“Il telefonista anonimo non è Orazio Tasca”, principale imputato del delitto. E’ la conclusione, secondo la sintesi offerta in aula dallo stesso presidente della Corte d’Assise di Ravenna, Michele Leoni, a cui è giunto il perito Luciano Romito, incaricato dal Tribunale romagnolo nell’ambito del processo per l’omicidio di Pier Paolo Minguzzi, il carabiniere di leva di Bosco Mesola (Ferrara), sequestrato a scopo di estorsione e gettato nel Po di Volano a 21 anni, il 21 aprile 1987, mentre rincasava dai suoi familiari, imprenditori ortofrutticoli ad Alfonsine (Ravenna). Alla sbarra, oltre a Tasca, 57enne originario di Gela (Caltanissetta) all’epoca in servizio come carabiniere alla caserma di Alfonsine, ci sono Angelo Del Dotto, 58 anni, anche lui al tempo militare ad Alfonsine, e l’idraulico del paese, il 66enne Alfredo Tarroni. Secondo il perito, l’analisi dialettologica sulle due voci, quella di Tasca e quella del telefonista che chiese un riscatto di 300milioni di lire alla famiglia, hanno “provenienza territoriale siciliana: possibile dedurre che quella anonima appartenga alle parti orientali delle province di Messina, Catania, Siracusa o a un centro agrigentino come Sciacca”. E invece “quella nota potrebbe essere ascrivibile alla vasta area centrale della Sicilia“.
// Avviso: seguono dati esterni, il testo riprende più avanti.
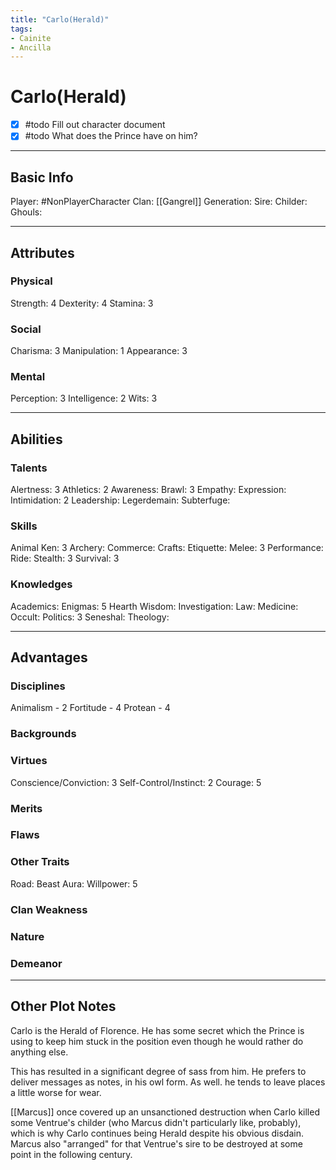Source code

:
 ```yaml
---
title: "Carlo(Herald)"
tags:
- Cainite
- Ancilla
---
```


# Carlo(Herald)
- [x] #todo Fill out character document
- [x] #todo What does the Prince have on him?
---
## Basic Info
Player: #NonPlayerCharacter 
Clan: [[Gangrel]]
Generation:
Sire:
Childer:
Ghouls:

---

## Attributes
### Physical
Strength: 4
Dexterity: 4
Stamina: 3

### Social
Charisma: 3
Manipulation: 1
Appearance: 3

### Mental
Perception: 3
Intelligence: 2
Wits: 3

---

## Abilities
### Talents
Alertness: 3
Athletics: 2
Awareness:
Brawl: 3
Empathy:
Expression:
Intimidation: 2
Leadership:
Legerdemain:
Subterfuge:

### Skills
Animal Ken: 3
Archery:
Commerce:
Crafts:
Etiquette:
Melee: 3
Performance:
Ride:
Stealth: 3
Survival: 3

### Knowledges
Academics:
Enigmas: 5
Hearth Wisdom:
Investigation:
Law:
Medicine:
Occult:
Politics: 3
Seneshal:
Theology:

---

## Advantages
### Disciplines
Animalism - 2
Fortitude - 4
Protean - 4


### Backgrounds



### Virtues
Conscience/Conviction: 3
Self-Control/Instinct: 2
Courage: 5

### Merits

### Flaws

### Other Traits
Road: Beast
Aura:
Willpower: 5

### Clan Weakness

### Nature

### Demeanor

---
## Other Plot Notes

Carlo is the Herald of Florence. He has some secret which the Prince is using to keep him stuck in the position even though he would rather do anything else.

This has resulted in a significant degree of sass from him. He prefers to deliver messages as notes, in his owl form. As well. he tends to leave places a little worse for wear.

[[Marcus]] once covered up an unsanctioned destruction when Carlo killed some Ventrue's childer (who Marcus didn't particularly like, probably), which is why Carlo continues being Herald despite his obvious disdain. Marcus also "arranged" for that Ventrue's sire to be destroyed at some point in the following century.

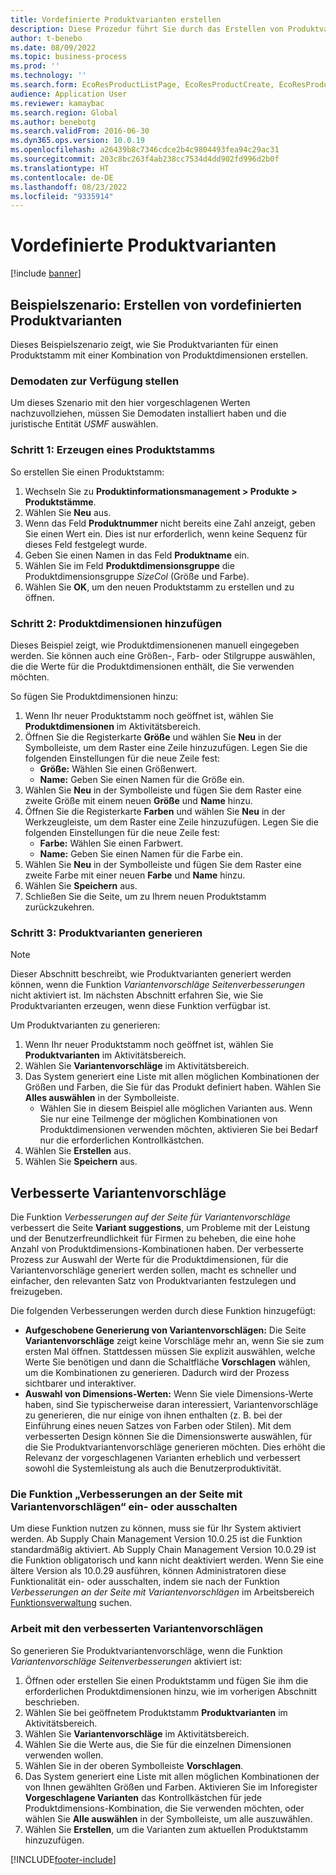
 ```yaml
---
title: Vordefinierte Produktvarianten erstellen
description: Diese Prozedur führt Sie durch das Erstellen von Produktvarianten für einen Produktmaster mithilfe der Kombinationen von Produktdimensionen.
author: t-benebo
ms.date: 08/09/2022
ms.topic: business-process
ms.prod: ''
ms.technology: ''
ms.search.form: EcoResProductListPage, EcoResProductCreate, EcoResProductDetails, EcoResProductMasterDimension, EcoResProductVariants, EcoResProductVariantSuggestions, EcoResProductVariantsPendingReleaseFormPart, EcoResProductVariantSuggestionsEnhanced
audience: Application User
ms.reviewer: kamaybac
ms.search.region: Global
ms.author: benebotg
ms.search.validFrom: 2016-06-30
ms.dyn365.ops.version: 10.0.19
ms.openlocfilehash: a26439b8c7346cdce2b4c9804493fea94c29ac31
ms.sourcegitcommit: 203c8bc263f4ab238cc7534d4dd902fd996d2b0f
ms.translationtype: HT
ms.contentlocale: de-DE
ms.lasthandoff: 08/23/2022
ms.locfileid: "9335914"
---
```

# <a name="predefined-product-variants"></a>Vordefinierte Produktvarianten

[!include [banner](../../includes/banner.md)]

## <a name="example-scenario-create-predefined-product-variants"></a>Beispielszenario: Erstellen von vordefinierten Produktvarianten

Dieses Beispielszenario zeigt, wie Sie Produktvarianten für einen Produktstamm mit einer Kombination von Produktdimensionen erstellen.

### <a name="make-demo-data-available"></a>Demodaten zur Verfügung stellen

Um dieses Szenario mit den hier vorgeschlagenen Werten nachzuvollziehen, müssen Sie Demodaten installiert haben und die juristische Entität *USMF* auswählen.

### <a name="step-1-create-a-product-master"></a>Schritt 1: Erzeugen eines Produktstamms

So erstellen Sie einen Produktstamm:

1. Wechseln Sie zu **Produktinformationsmanagement > Produkte > Produktstämme**.
1. Wählen Sie **Neu** aus.
1. Wenn das Feld **Produktnummer** nicht bereits eine Zahl anzeigt, geben Sie einen Wert ein. Dies ist nur erforderlich, wenn keine Sequenz für dieses Feld festgelegt wurde.
1. Geben Sie einen Namen in das Feld **Produktname** ein.
1. Wählen Sie im Feld **Produktdimensionsgruppe** die Produktdimensionsgruppe *SizeCol* (Größe und Farbe).
1. Wählen Sie **OK**, um den neuen Produktstamm zu erstellen und zu öffnen.

### <a name="step-2-add-product-dimensions"></a>Schritt 2: Produktdimensionen hinzufügen

Dieses Beispiel zeigt, wie Produktdimensionenen manuell eingegeben werden. Sie können auch eine Größen-, Farb- oder Stilgruppe auswählen, die die Werte für die Produktdimensionen enthält, die Sie verwenden möchten.

So fügen Sie Produktdimensionen hinzu:

1. Wenn Ihr neuer Produktstamm noch geöffnet ist, wählen Sie **Produktdimensionen** im Aktivitätsbereich.
1. Öffnen Sie die Registerkarte **Größe** und wählen Sie **Neu** in der Symbolleiste, um dem Raster eine Zeile hinzuzufügen. Legen Sie die folgenden Einstellungen für die neue Zeile fest:
    - **Größe:** Wählen Sie einen Größenwert.
    - **Name:** Geben Sie einen Namen für die Größe ein.
1. Wählen Sie **Neu** in der Symbolleiste und fügen Sie dem Raster eine zweite Größe mit einem neuen **Größe** und **Name** hinzu.
1. Öffnen Sie die Registerkarte **Farben** und wählen Sie **Neu** in der Werkzeugleiste, um dem Raster eine Zeile hinzuzufügen. Legen Sie die folgenden Einstellungen für die neue Zeile fest:
    - **Farbe:** Wählen Sie einen Farbwert.
    - **Name:** Geben Sie einen Namen für die Farbe ein.
1. Wählen Sie **Neu** in der Symbolleiste und fügen Sie dem Raster eine zweite Farbe mit einer neuen **Farbe** und **Name** hinzu.
1. Wählen Sie **Speichern** aus.
1. Schließen Sie die Seite, um zu Ihrem neuen Produktstamm zurückzukehren.

### <a name="step-3-generate-product-variants"></a>Schritt 3: Produktvarianten generieren

> [!NOTE]
> Dieser Abschnitt beschreibt, wie Produktvarianten generiert werden können, wenn die Funktion *Variantenvorschläge Seitenverbesserungen* nicht aktiviert ist. Im nächsten Abschnitt erfahren Sie, wie Sie Produktvarianten erzeugen, wenn diese Funktion verfügbar ist.

Um Produktvarianten zu generieren:

1. Wenn Ihr neuer Produktstamm noch geöffnet ist, wählen Sie **Produktvarianten** im Aktivitätsbereich.
1. Wählen Sie **Variantenvorschläge** im Aktivitätsbereich.
1. Das System generiert eine Liste mit allen möglichen Kombinationen der Größen und Farben, die Sie für das Produkt definiert haben. Wählen Sie **Alles auswählen** in der Symbolleiste.
    - Wählen Sie in diesem Beispiel alle möglichen Varianten aus. Wenn Sie nur eine Teilmenge der möglichen Kombinationen von Produktdimensionen verwenden möchten, aktivieren Sie bei Bedarf nur die erforderlichen Kontrollkästchen.  
1. Wählen Sie **Erstellen** aus.
1. Wählen Sie **Speichern** aus.

## <a name="improved-variant-suggestions"></a>Verbesserte Variantenvorschläge

Die Funktion *Verbesserungen auf der Seite für Variantenvorschläge* verbessert die Seite **Variant suggestions**, um Probleme mit der Leistung und der Benutzerfreundlichkeit für Firmen zu beheben, die eine hohe Anzahl von Produktdimensions-Kombinationen haben. Der verbesserte Prozess zur Auswahl der Werte für die Produktdimensionen, für die Variantenvorschläge generiert werden sollen, macht es schneller und einfacher, den relevanten Satz von Produktvarianten festzulegen und freizugeben.

Die folgenden Verbesserungen werden durch diese Funktion hinzugefügt:

- **Aufgeschobene Generierung von Variantenvorschlägen:** Die Seite **Variantenvorschläge** zeigt keine Vorschläge mehr an, wenn Sie sie zum ersten Mal öffnen. Stattdessen müssen Sie explizit auswählen, welche Werte Sie benötigen und dann die Schaltfläche **Vorschlagen** wählen, um die Kombinationen zu generieren. Dadurch wird der Prozess sichtbarer und interaktiver.
- **Auswahl von Dimensions-Werten:** Wenn Sie viele Dimensions-Werte haben, sind Sie typischerweise daran interessiert, Variantenvorschläge zu generieren, die nur einige von ihnen enthalten (z. B. bei der Einführung eines neuen Satzes von Farben oder Stilen). Mit dem verbesserten Design können Sie die Dimensionswerte auswählen, für die Sie Produktvariantenvorschläge generieren möchten. Dies erhöht die Relevanz der vorgeschlagenen Varianten erheblich und verbessert sowohl die Systemleistung als auch die Benutzerproduktivität.

### <a name="turn-the-variant-suggestions-page-improvements-feature-on-or-off"></a>Die Funktion „Verbesserungen an der Seite mit Variantenvorschlägen“ ein- oder ausschalten

Um diese Funktion nutzen zu können, muss sie für Ihr System aktiviert werden. Ab Supply Chain Management Version 10.0.25 ist die Funktion standardmäßig aktiviert. Ab Supply Chain Management Version 10.0.29 ist die Funktion obligatorisch und kann nicht deaktiviert werden. Wenn Sie eine ältere Version als 10.0.29 ausführen, können Administratoren diese Funktionalität ein- oder ausschalten, indem sie nach der Funktion *Verbesserungen an der Seite mit Variantenvorschlägen* im Arbeitsbereich [Funktionsverwaltung](../../../fin-ops-core/fin-ops/get-started/feature-management/feature-management-overview.md) suchen.

### <a name="work-with-the-improved-variant-suggestions"></a>Arbeit mit den verbesserten Variantenvorschlägen

So generieren Sie Produktvariantenvorschläge, wenn die Funktion *Variantenvorschläge Seitenverbesserungen* aktiviert ist:

1. Öffnen oder erstellen Sie einen Produktstamm und fügen Sie ihm die erforderlichen Produktdimensionen hinzu, wie im vorherigen Abschnitt beschrieben.
1. Wählen Sie bei geöffnetem Produktstamm **Produktvarianten** im Aktivitätsbereich.
1. Wählen Sie **Variantenvorschläge** im Aktivitätsbereich.
1. Wählen Sie die Werte aus, die Sie für die einzelnen Dimensionen verwenden wollen.
1. Wählen Sie in der oberen Symbolleiste **Vorschlagen**.
1. Das System generiert eine Liste mit allen möglichen Kombinationen der von Ihnen gewählten Größen und Farben. Aktivieren Sie im Inforegister **Vorgeschlagene Varianten** das Kontrollkästchen für jede Produktdimensions-Kombination, die Sie verwenden möchten, oder wählen Sie **Alle auswählen** in der Symbolleiste, um alle auszuwählen.  
1. Wählen Sie **Erstellen**, um die Varianten zum aktuellen Produktstamm hinzuzufügen.

[!INCLUDE[footer-include](../../../includes/footer-banner.md)]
Ovvero si tratterebbe di “due distinti parlatori“. Invece secondo il consulente della Procura, l’ingegnere elettronico Sergio Civino, che nel suo lavoro aveva seguito altra metodologia, la probabilità che la voce dell’anonimo telefonista del delitto Minguzzi fosse proprio quella dell’allora carabiniere Tasca, è 2.884 superiore alla probabilità che non lo sia: ci sarebbe cioè una forte evidenza.
I tre imputati erano stati condannati, con pene già espiate, per la tentata estorsione a un altro imprenditore ortofrutticolo di Alfonsine, nell’ambito della quale, durante un appostamento, il 13 luglio 1987 fu ammazzato il carabiniere 23enne Sebastiano Vetrano.